§ Dataset entries
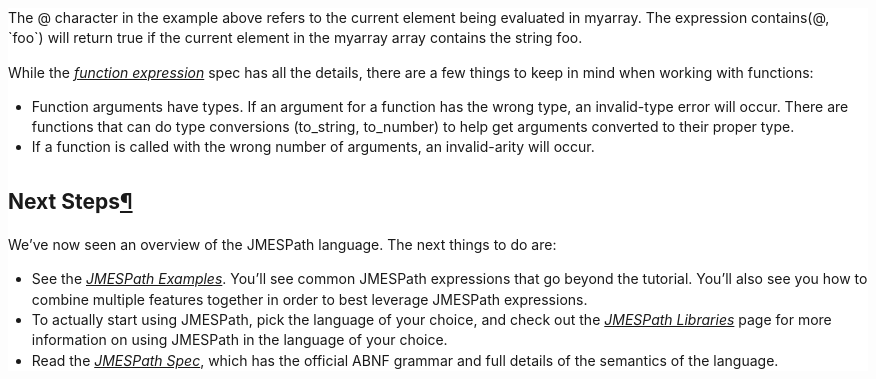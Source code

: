 The @ character in the example above refers to the current element being evaluated in myarray. The expression contains(@, \`foo\`) will return true if the current element in the myarray array contains the string foo.

While the [*function expression*](http://jmespath.org/specification.html#functions) spec has all the details, there are a few things to keep in mind when working with functions:

- Function arguments have types. If an argument for a function has the wrong type, an invalid-type error will occur. There are functions that can do type conversions (to\_string, to\_number) to help get arguments converted to their proper type.
- If a function is called with the wrong number of arguments, an invalid-arity will occur.

## Next Steps[¶](http://jmespath.org/#next-steps "Permalink to this headline")

We’ve now seen an overview of the JMESPath language. The next things to do are:

- See the [*JMESPath Examples*](http://jmespath.org/examples.html). You’ll see common JMESPath expressions that go beyond the tutorial. You’ll also see you how to combine multiple features together in order to best leverage JMESPath expressions.
- To actually start using JMESPath, pick the language of your choice, and check out the [*JMESPath Libraries*](http://jmespath.org/libraries.html) page for more information on using JMESPath in the language of your choice.
- Read the [*JMESPath Spec*](http://jmespath.org/specification.html#spec), which has the official ABNF grammar and full details of the semantics of the language.
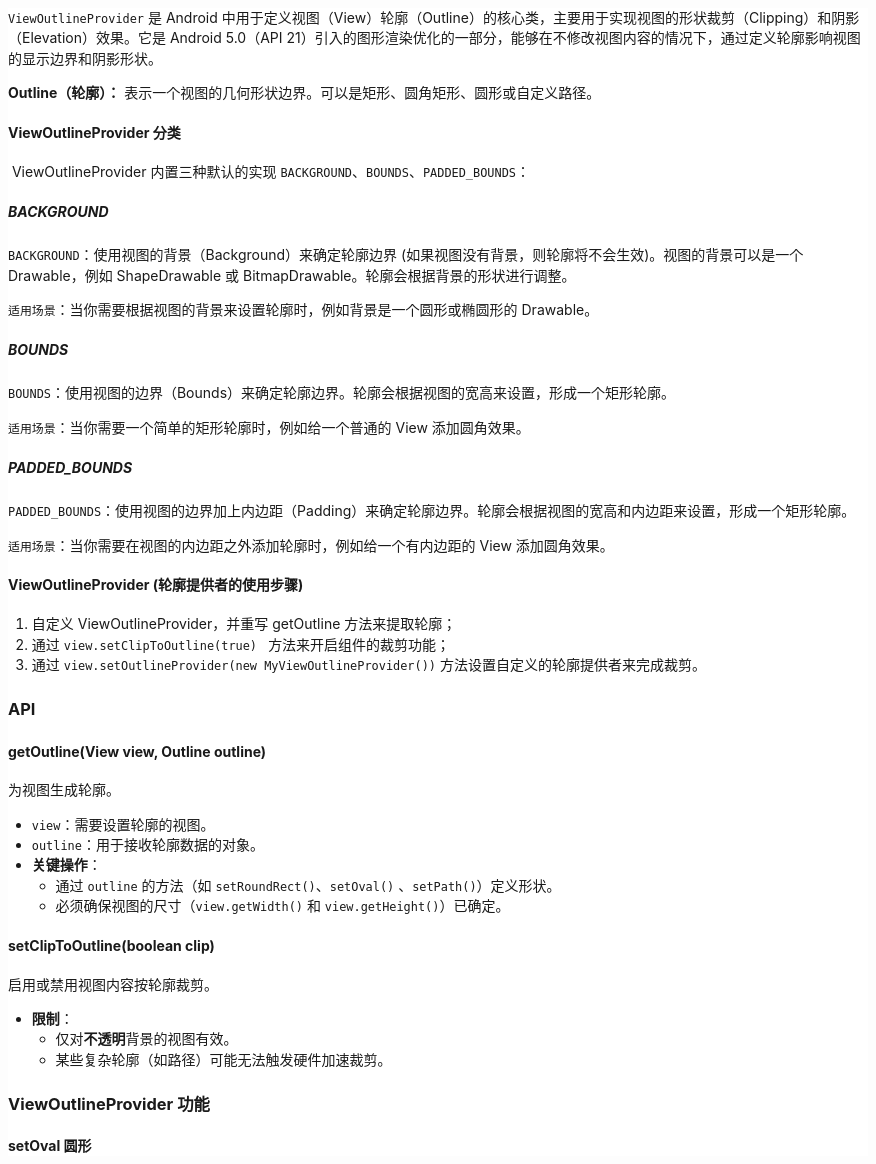 `ViewOutlineProvider` 是 Android 中用于定义视图（View）轮廓（Outline）的核心类，主要用于实现视图的形状裁剪（Clipping）和阴影（Elevation）效果。它是 Android 5.0（API 21）引入的图形渲染优化的一部分，能够在不修改视图内容的情况下，通过定义轮廓影响视图的显示边界和阴影形状。

 **Outline（轮廓）：** 表示一个视图的几何形状边界。可以是矩形、圆角矩形、圆形或自定义路径。

#### ViewOutlineProvider 分类

 ViewOutlineProvider 内置三种默认的实现 `BACKGROUND`、`BOUNDS`、`PADDED_BOUNDS`：

##### BACKGROUND

`BACKGROUND`：使用视图的背景（Background）来确定轮廓边界 (如果视图没有背景，则轮廓将不会生效)。视图的背景可以是一个 Drawable，例如 ShapeDrawable 或 BitmapDrawable。轮廓会根据背景的形状进行调整。

`适用场景`：当你需要根据视图的背景来设置轮廓时，例如背景是一个圆形或椭圆形的 Drawable。

##### BOUNDS

`BOUNDS`：使用视图的边界（Bounds）来确定轮廓边界。轮廓会根据视图的宽高来设置，形成一个矩形轮廓。

`适用场景`：当你需要一个简单的矩形轮廓时，例如给一个普通的 View 添加圆角效果。

##### PADDED_BOUNDS

`PADDED_BOUNDS`：使用视图的边界加上内边距（Padding）来确定轮廓边界。轮廓会根据视图的宽高和内边距来设置，形成一个矩形轮廓。

`适用场景`：当你需要在视图的内边距之外添加轮廓时，例如给一个有内边距的 View 添加圆角效果。

#### ViewOutlineProvider (轮廓提供者的使用步骤)

1. 自定义 ViewOutlineProvider，并重写 getOutline 方法来提取轮廓；
2. 通过 `view.setClipToOutline(true) ` 方法来开启组件的裁剪功能；
3. 通过 `view.setOutlineProvider(new MyViewOutlineProvider())` 方法设置自定义的轮廓提供者来完成裁剪。

### API

#### getOutline(View view, Outline outline)

为视图生成轮廓。

- `view`：需要设置轮廓的视图。
- `outline`：用于接收轮廓数据的对象。
- **关键操作**：
	- 通过 `outline` 的方法（如 `setRoundRect()`、`setOval()` 、`setPath()`）定义形状。
	- 必须确保视图的尺寸（`view.getWidth()` 和 `view.getHeight()`）已确定。

#### setClipToOutline(boolean clip)

启用或禁用视图内容按轮廓裁剪。

- **限制**：
	- 仅对**不透明**背景的视图有效。
	- 某些复杂轮廓（如路径）可能无法触发硬件加速裁剪。

### ViewOutlineProvider 功能

#### setOval 圆形
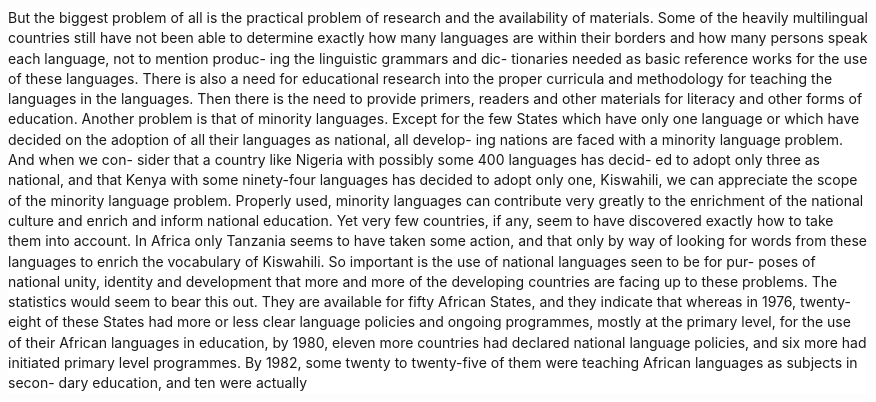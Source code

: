 But the biggest problem of all is the 
practical problem of research and the 
availability of materials. Some of the 
heavily multilingual countries still have 
not been able to determine exactly how 
many languages are within their 
borders and how many persons speak 
each language, not to mention produc- 
ing the linguistic grammars and dic- 
tionaries needed as basic reference 
works for the use of these languages. 
There is also a need for educational 
research into the proper curricula and 
methodology for teaching the 
languages in the languages. Then there 
is the need to provide primers, readers 
and other materials for literacy and 
other forms of education. 
Another problem is that of minority 
languages. Except for the few States 
which have only one language or which 
have decided on the adoption of all 
their languages as national, all develop- 
ing nations are faced with a minority 
language problem. And when we con- 
sider that a country like Nigeria with 
possibly some 400 languages has decid- 
ed to adopt only three as national, and 
that Kenya with some ninety-four 
languages has decided to adopt only 
one, Kiswahili, we can appreciate the 
scope of the minority language 
problem. Properly used, minority 
languages can contribute very greatly 
to the enrichment of the national 
culture and enrich and inform national 
education. Yet very few countries, if 
any, seem to have discovered exactly 
how to take them into account. In 
Africa only Tanzania seems to have 
taken some action, and that only by 
way of looking for words from these 
languages to enrich the vocabulary of 
Kiswahili. So important is the use of 
national languages seen to be for pur- 
poses of national unity, identity and 
development that more and more of the 
developing countries are facing up to 
these problems. The statistics would 
seem to bear this out. They are 
available for fifty African States, and 
they indicate that whereas in 1976, 
twenty-eight of these States had more 
or less clear language policies and 
ongoing programmes, mostly at the 
primary level, for the use of their 
African languages in education, by 
1980, eleven more countries had 
declared national language policies, 
and six more had initiated primary level 
programmes. By 1982, some twenty to 
twenty-five of them were teaching 
African languages as subjects in secon- 
dary education, and ten were actually 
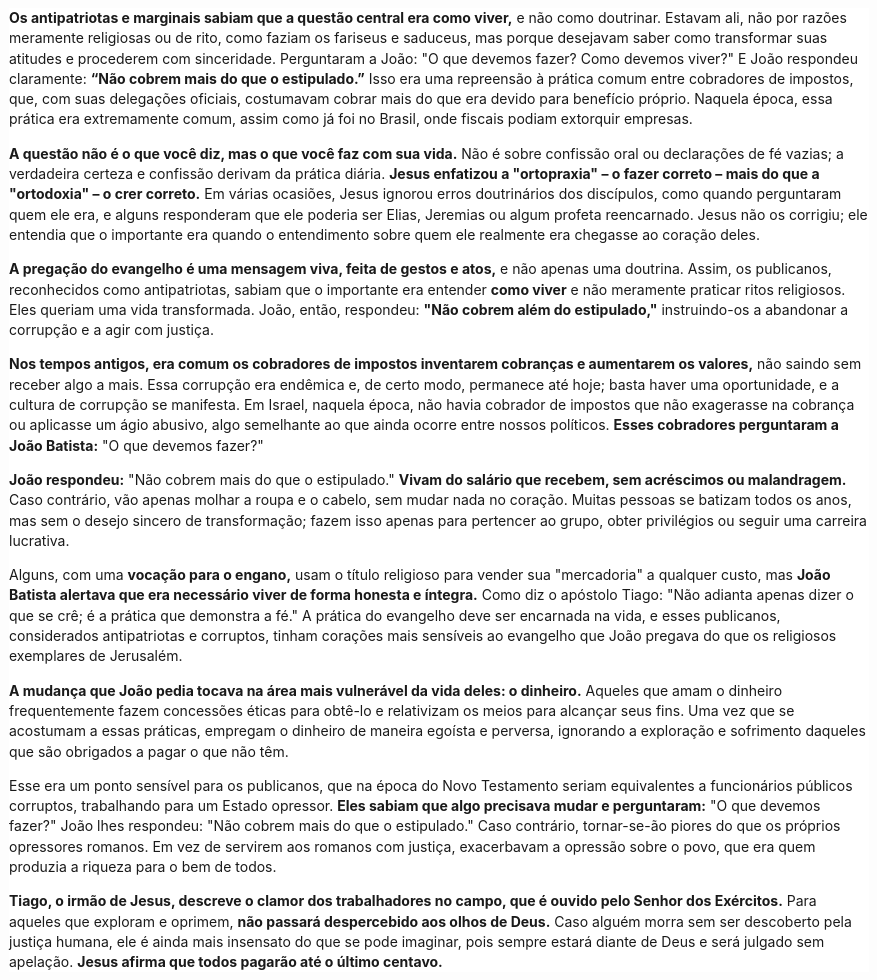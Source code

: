**Os antipatriotas e marginais sabiam que a questão central era como viver,** e não como doutrinar. Estavam ali, não por razões meramente religiosas ou de rito, como faziam os fariseus e saduceus, mas porque desejavam saber como transformar suas atitudes e procederem com sinceridade. Perguntaram a João: "O que devemos fazer? Como devemos viver?" E João respondeu claramente: **“Não cobrem mais do que o estipulado.”** Isso era uma repreensão à prática comum entre cobradores de impostos, que, com suas delegações oficiais, costumavam cobrar mais do que era devido para benefício próprio. Naquela época, essa prática era extremamente comum, assim como já foi no Brasil, onde fiscais podiam extorquir empresas.

**A questão não é o que você diz, mas o que você faz com sua vida.** Não é sobre confissão oral ou declarações de fé vazias; a verdadeira certeza e confissão derivam da prática diária. **Jesus enfatizou a "ortopraxia" – o fazer correto – mais do que a "ortodoxia" – o crer correto.** Em várias ocasiões, Jesus ignorou erros doutrinários dos discípulos, como quando perguntaram quem ele era, e alguns responderam que ele poderia ser Elias, Jeremias ou algum profeta reencarnado. Jesus não os corrigiu; ele entendia que o importante era quando o entendimento sobre quem ele realmente era chegasse ao coração deles.

**A pregação do evangelho é uma mensagem viva, feita de gestos e atos,** e não apenas uma doutrina. Assim, os publicanos, reconhecidos como antipatriotas, sabiam que o importante era entender **como viver** e não meramente praticar ritos religiosos. Eles queriam uma vida transformada. João, então, respondeu: **"Não cobrem além do estipulado,"** instruindo-os a abandonar a corrupção e a agir com justiça.

**Nos tempos antigos, era comum os cobradores de impostos inventarem cobranças e aumentarem os valores,** não saindo sem receber algo a mais. Essa corrupção era endêmica e, de certo modo, permanece até hoje; basta haver uma oportunidade, e a cultura de corrupção se manifesta. Em Israel, naquela época, não havia cobrador de impostos que não exagerasse na cobrança ou aplicasse um ágio abusivo, algo semelhante ao que ainda ocorre entre nossos políticos. **Esses cobradores perguntaram a João Batista:** "O que devemos fazer?"

**João respondeu:** "Não cobrem mais do que o estipulado." **Vivam do salário que recebem, sem acréscimos ou malandragem.** Caso contrário, vão apenas molhar a roupa e o cabelo, sem mudar nada no coração. Muitas pessoas se batizam todos os anos, mas sem o desejo sincero de transformação; fazem isso apenas para pertencer ao grupo, obter privilégios ou seguir uma carreira lucrativa.

Alguns, com uma **vocação para o engano,** usam o título religioso para vender sua "mercadoria" a qualquer custo, mas **João Batista alertava que era necessário viver de forma honesta e íntegra.** Como diz o apóstolo Tiago: "Não adianta apenas dizer o que se crê; é a prática que demonstra a fé." A prática do evangelho deve ser encarnada na vida, e esses publicanos, considerados antipatriotas e corruptos, tinham corações mais sensíveis ao evangelho que João pregava do que os religiosos exemplares de Jerusalém.

**A mudança que João pedia tocava na área mais vulnerável da vida deles: o dinheiro.** Aqueles que amam o dinheiro frequentemente fazem concessões éticas para obtê-lo e relativizam os meios para alcançar seus fins. Uma vez que se acostumam a essas práticas, empregam o dinheiro de maneira egoísta e perversa, ignorando a exploração e sofrimento daqueles que são obrigados a pagar o que não têm.

Esse era um ponto sensível para os publicanos, que na época do Novo Testamento seriam equivalentes a funcionários públicos corruptos, trabalhando para um Estado opressor. **Eles sabiam que algo precisava mudar e perguntaram:** "O que devemos fazer?" João lhes respondeu: "Não cobrem mais do que o estipulado." Caso contrário, tornar-se-ão piores do que os próprios opressores romanos. Em vez de servirem aos romanos com justiça, exacerbavam a opressão sobre o povo, que era quem produzia a riqueza para o bem de todos.

**Tiago, o irmão de Jesus, descreve o clamor dos trabalhadores no campo, que é ouvido pelo Senhor dos Exércitos.** Para aqueles que exploram e oprimem, **não passará despercebido aos olhos de Deus.** Caso alguém morra sem ser descoberto pela justiça humana, ele é ainda mais insensato do que se pode imaginar, pois sempre estará diante de Deus e será julgado sem apelação. **Jesus afirma que todos pagarão até o último centavo.**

§ The problem
Pick from the records each line that contains the word "添加圆角效果" and show it.

§ Result of this task
`适用场景`：当你需要一个简单的矩形轮廓时，例如给一个普通的 View 添加圆角效果。
`适用场景`：当你需要在视图的内边距之外添加轮廓时，例如给一个有内边距的 View 添加圆角效果。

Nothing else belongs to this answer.